■ ACTION ITEM ■
In the records below, find the line with "嗯，关于这个我们也已经讨论过" and the line with "71. 不过，我还有一点要补充："; return exactly those lines and every line between them.

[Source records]
──────────
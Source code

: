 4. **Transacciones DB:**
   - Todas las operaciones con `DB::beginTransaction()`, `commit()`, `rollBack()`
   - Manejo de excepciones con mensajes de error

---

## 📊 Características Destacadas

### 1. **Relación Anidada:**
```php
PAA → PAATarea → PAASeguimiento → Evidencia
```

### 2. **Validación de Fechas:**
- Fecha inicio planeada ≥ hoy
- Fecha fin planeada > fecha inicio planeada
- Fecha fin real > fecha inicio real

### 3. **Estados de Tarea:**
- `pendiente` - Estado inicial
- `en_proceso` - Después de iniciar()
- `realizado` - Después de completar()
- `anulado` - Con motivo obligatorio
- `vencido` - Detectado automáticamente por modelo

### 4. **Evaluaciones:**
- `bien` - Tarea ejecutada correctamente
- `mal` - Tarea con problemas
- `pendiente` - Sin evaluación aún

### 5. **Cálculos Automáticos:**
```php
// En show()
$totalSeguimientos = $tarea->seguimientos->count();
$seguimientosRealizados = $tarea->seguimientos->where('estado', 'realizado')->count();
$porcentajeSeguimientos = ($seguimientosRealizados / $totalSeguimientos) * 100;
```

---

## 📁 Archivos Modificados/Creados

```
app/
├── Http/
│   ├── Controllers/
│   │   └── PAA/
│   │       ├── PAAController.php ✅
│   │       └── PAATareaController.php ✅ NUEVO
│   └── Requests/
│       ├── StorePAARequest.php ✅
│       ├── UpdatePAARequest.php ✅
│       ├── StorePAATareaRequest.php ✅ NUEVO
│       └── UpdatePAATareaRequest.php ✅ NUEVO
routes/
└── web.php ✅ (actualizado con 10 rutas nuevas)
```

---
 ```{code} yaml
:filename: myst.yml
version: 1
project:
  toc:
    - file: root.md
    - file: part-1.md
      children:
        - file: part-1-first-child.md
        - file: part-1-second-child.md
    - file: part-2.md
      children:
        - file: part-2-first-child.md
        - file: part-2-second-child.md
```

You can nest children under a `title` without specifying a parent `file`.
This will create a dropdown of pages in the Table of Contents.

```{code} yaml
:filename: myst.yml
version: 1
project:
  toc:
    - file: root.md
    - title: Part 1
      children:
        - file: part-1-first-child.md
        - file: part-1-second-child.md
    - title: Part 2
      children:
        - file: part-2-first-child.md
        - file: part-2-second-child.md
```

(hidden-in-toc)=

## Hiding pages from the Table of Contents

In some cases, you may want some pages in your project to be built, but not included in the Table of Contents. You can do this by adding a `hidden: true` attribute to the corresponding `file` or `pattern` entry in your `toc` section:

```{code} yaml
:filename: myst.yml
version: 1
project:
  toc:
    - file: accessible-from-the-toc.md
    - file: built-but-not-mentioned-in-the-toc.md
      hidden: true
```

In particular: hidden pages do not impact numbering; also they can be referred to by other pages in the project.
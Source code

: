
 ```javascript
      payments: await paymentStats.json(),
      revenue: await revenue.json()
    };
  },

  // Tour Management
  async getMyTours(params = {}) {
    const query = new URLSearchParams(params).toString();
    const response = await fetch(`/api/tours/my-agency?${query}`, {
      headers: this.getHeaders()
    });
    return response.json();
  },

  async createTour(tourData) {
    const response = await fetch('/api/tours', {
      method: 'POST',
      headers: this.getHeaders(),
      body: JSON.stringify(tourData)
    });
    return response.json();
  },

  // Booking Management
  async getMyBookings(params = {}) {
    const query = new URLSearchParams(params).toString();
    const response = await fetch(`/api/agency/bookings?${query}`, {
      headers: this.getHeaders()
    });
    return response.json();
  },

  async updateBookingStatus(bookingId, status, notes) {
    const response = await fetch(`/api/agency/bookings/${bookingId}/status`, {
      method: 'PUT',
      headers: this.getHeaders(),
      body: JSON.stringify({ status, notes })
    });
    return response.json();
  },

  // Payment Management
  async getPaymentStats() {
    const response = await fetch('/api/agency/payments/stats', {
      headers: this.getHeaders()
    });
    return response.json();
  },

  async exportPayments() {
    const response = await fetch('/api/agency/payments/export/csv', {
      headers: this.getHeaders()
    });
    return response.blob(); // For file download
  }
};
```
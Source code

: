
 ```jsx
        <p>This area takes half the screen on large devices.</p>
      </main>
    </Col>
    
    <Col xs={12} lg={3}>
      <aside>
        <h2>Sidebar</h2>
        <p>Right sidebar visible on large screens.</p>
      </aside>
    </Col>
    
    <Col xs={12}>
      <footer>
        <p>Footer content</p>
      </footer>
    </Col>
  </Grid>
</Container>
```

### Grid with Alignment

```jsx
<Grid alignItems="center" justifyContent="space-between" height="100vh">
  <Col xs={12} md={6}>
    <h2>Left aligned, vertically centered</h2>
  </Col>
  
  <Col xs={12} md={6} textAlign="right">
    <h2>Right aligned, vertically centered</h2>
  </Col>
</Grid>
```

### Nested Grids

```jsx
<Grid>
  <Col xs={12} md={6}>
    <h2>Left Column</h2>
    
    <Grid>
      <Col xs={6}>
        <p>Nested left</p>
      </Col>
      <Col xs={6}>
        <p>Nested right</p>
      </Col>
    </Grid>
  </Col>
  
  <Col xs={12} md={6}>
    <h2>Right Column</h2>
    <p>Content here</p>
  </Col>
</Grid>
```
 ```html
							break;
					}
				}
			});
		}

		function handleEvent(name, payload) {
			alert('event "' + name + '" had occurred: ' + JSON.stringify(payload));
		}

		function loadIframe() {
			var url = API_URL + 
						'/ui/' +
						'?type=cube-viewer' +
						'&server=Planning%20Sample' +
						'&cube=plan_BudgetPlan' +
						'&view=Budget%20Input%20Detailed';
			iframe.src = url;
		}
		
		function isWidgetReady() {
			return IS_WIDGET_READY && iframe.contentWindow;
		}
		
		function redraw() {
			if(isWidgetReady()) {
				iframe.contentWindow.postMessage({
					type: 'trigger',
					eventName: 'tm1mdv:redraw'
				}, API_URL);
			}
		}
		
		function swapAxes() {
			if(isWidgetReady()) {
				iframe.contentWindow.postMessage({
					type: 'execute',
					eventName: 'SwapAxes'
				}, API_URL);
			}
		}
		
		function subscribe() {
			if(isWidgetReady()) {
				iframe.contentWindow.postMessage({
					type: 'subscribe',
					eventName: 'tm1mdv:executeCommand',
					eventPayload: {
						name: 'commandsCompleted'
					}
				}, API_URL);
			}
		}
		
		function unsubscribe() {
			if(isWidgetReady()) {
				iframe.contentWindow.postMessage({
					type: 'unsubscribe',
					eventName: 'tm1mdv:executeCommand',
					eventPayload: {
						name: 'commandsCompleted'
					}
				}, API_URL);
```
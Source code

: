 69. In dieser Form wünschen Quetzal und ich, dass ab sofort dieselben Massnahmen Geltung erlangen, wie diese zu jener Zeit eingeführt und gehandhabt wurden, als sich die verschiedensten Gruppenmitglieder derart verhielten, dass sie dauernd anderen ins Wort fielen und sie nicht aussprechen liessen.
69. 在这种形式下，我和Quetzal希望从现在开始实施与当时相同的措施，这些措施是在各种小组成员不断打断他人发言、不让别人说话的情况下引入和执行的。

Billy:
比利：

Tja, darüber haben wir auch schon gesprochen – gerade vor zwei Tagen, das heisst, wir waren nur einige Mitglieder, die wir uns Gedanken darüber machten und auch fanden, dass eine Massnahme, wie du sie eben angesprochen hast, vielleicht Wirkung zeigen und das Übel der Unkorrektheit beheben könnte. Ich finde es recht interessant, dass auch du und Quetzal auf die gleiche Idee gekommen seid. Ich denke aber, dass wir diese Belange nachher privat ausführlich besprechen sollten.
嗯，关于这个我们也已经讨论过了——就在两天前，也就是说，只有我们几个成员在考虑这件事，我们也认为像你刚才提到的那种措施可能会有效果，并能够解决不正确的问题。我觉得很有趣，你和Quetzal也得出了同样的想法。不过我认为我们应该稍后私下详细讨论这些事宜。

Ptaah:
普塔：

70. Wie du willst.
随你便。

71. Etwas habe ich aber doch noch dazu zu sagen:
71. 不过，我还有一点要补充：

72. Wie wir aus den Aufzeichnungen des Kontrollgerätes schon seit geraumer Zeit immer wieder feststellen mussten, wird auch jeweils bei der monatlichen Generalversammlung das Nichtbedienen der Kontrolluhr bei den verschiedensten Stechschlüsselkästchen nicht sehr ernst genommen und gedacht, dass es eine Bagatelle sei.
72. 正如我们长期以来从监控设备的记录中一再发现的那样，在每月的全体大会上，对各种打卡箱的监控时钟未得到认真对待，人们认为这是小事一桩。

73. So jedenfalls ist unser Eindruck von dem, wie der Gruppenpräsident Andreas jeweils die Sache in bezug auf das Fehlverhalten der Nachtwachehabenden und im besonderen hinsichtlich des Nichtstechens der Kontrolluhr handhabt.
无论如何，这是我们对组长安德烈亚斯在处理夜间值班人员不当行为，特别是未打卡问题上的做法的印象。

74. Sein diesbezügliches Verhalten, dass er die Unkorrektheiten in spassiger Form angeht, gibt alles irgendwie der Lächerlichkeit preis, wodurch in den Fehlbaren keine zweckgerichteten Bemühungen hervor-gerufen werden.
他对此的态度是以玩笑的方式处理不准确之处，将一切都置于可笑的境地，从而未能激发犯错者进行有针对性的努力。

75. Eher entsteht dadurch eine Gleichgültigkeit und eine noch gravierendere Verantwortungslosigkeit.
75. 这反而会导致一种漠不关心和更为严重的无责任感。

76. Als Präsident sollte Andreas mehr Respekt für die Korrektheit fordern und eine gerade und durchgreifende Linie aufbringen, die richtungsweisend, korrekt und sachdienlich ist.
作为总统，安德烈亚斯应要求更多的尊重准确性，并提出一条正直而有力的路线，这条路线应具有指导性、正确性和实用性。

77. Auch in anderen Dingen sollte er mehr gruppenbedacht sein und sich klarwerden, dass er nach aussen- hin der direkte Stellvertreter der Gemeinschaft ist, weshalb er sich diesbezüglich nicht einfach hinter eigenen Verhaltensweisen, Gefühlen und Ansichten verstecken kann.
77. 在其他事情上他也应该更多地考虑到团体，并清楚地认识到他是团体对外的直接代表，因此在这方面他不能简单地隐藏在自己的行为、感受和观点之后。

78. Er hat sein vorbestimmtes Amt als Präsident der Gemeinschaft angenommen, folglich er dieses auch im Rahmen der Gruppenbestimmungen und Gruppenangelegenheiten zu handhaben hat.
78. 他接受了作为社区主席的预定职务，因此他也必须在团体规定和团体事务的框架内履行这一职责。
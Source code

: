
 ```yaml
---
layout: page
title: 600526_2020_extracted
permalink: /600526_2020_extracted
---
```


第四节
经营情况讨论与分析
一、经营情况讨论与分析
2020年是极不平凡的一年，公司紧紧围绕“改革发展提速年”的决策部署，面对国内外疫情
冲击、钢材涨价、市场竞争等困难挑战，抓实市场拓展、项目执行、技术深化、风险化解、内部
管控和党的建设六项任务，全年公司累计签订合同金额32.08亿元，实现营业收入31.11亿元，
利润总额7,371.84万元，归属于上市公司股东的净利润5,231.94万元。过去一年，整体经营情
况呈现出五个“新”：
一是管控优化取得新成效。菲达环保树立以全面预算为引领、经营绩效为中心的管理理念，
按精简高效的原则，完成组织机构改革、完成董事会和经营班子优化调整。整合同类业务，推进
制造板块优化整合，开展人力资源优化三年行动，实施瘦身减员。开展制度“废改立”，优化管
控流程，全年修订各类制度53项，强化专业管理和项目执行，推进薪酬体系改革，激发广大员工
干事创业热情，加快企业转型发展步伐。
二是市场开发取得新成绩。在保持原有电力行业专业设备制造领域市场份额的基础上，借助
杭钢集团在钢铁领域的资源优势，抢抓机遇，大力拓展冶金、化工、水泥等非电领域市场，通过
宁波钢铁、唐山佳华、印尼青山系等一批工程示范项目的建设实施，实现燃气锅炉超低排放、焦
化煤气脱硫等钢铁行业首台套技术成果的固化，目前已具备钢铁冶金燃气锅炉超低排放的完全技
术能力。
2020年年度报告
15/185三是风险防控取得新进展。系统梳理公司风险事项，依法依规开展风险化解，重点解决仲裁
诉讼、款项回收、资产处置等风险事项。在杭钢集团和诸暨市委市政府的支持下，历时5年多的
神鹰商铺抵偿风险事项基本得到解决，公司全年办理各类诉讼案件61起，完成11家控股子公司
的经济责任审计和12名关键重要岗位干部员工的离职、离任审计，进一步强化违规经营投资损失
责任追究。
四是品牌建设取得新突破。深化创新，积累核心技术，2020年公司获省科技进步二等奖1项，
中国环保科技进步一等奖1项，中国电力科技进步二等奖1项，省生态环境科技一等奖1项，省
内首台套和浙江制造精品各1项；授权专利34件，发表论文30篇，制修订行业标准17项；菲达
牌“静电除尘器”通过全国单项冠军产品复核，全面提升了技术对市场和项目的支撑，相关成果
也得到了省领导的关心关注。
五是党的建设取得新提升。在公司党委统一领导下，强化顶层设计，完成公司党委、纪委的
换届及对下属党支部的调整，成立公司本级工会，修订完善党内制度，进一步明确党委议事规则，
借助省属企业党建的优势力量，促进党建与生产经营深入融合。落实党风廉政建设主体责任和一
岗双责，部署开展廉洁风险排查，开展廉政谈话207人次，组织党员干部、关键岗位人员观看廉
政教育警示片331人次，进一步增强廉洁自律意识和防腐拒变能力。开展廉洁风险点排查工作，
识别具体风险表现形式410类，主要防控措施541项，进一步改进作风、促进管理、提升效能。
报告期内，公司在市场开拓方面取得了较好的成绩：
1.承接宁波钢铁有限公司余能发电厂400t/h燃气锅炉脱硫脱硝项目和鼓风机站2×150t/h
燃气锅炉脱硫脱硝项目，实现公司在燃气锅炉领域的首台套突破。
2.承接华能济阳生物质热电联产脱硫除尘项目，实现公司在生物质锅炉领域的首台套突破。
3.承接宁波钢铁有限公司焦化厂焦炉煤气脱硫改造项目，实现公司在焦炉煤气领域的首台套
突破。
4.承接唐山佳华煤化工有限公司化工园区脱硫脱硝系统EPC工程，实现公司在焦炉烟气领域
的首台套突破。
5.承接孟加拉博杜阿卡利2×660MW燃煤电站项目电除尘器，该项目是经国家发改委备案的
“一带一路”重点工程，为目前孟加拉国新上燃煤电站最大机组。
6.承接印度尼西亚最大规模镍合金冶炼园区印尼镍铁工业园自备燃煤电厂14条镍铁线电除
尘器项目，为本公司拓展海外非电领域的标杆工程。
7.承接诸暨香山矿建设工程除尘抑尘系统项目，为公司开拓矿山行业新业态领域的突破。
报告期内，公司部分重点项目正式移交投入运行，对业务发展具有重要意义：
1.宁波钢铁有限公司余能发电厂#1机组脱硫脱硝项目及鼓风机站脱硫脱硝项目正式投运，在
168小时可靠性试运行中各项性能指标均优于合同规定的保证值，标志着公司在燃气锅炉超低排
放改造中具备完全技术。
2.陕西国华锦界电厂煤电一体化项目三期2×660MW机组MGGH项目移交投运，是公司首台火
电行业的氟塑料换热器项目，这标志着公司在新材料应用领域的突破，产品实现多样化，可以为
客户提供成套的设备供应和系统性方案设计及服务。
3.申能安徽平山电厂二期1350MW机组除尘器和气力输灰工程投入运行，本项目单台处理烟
──────────
■ ANSWER TO THIS EXERCISE ■
嗯，关于这个我们也已经讨论过了——就在两天前，也就是说，只有我们几个成员在考虑这件事，我们也认为像你刚才提到的那种措施可能会有效果，并能够解决不正确的问题。我觉得很有趣，你和Quetzal也得出了同样的想法。不过我认为我们应该稍后私下详细讨论这些事宜。

Ptaah:
普塔：

70. Wie du willst.
随你便。

71. Etwas habe ich aber doch noch dazu zu sagen:
71. 不过，我还有一点要补充：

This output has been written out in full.